[DATA SHOWN — start]
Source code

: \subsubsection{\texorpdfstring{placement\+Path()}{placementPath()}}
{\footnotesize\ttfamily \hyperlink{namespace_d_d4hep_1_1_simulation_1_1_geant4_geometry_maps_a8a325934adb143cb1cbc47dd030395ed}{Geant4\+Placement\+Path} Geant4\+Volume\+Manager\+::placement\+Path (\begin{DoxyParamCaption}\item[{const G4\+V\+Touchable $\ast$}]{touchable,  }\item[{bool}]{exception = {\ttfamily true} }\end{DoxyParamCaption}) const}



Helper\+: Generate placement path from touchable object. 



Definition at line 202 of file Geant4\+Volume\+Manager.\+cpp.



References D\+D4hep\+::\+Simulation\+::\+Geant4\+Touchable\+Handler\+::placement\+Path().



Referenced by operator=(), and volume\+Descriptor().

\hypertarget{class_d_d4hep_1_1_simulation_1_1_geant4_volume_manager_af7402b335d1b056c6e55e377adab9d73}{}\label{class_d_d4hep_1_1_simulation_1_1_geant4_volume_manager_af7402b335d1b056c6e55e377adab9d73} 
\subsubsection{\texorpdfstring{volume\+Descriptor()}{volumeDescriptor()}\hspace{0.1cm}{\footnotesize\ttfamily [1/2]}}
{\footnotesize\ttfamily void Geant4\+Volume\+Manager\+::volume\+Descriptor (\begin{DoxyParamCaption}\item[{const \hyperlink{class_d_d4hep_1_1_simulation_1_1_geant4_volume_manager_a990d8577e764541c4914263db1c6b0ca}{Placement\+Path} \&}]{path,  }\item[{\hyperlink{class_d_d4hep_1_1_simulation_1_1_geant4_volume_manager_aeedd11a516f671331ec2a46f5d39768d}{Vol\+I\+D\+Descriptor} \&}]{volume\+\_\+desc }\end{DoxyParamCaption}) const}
[DATA SHOWN — finish]
Lines holding "subsubsection" in the data above: copy each of them.

: \subsubsection{\texorpdfstring{placement\+Path()}{placementPath()}}
\subsubsection{\texorpdfstring{volume\+Descriptor()}{volumeDescriptor()}\hspace{0.1cm}{\footnotesize\ttfamily [1/2]}}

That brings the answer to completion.